(Records contained in a dataset)
==========

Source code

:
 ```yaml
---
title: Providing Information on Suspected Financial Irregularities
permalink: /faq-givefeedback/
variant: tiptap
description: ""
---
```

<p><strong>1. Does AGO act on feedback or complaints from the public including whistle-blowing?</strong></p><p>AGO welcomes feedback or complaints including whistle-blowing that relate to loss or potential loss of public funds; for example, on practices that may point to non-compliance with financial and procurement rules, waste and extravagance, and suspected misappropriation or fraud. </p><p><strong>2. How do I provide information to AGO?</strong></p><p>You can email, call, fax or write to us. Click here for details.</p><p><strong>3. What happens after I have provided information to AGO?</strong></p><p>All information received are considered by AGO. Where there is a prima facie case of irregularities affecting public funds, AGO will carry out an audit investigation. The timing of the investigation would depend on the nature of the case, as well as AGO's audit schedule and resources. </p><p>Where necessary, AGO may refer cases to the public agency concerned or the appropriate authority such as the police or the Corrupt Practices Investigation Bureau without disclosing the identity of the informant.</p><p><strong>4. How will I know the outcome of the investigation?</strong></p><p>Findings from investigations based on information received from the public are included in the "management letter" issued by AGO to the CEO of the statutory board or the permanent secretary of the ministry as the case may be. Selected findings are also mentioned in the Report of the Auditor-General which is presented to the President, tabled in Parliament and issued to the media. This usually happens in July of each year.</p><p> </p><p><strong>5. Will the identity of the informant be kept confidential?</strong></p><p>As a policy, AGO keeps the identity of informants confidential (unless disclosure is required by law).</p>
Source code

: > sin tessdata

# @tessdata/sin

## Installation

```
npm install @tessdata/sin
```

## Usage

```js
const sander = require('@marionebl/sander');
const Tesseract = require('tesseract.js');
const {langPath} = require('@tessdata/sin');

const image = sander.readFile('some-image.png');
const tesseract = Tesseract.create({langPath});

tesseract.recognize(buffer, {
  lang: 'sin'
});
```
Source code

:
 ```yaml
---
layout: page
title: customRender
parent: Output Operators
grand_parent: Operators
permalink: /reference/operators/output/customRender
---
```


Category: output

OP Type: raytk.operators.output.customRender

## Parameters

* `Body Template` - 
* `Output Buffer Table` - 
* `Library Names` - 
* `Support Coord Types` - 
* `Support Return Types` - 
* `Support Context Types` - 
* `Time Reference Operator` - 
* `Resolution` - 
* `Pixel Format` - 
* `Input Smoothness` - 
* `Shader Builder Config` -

==========

**Activity**
Check each line of the records for the word "permalink", and show the lines that contain it.

**Response below**
permalink: /faq-givefeedback/
permalink: /reference/operators/output/customRender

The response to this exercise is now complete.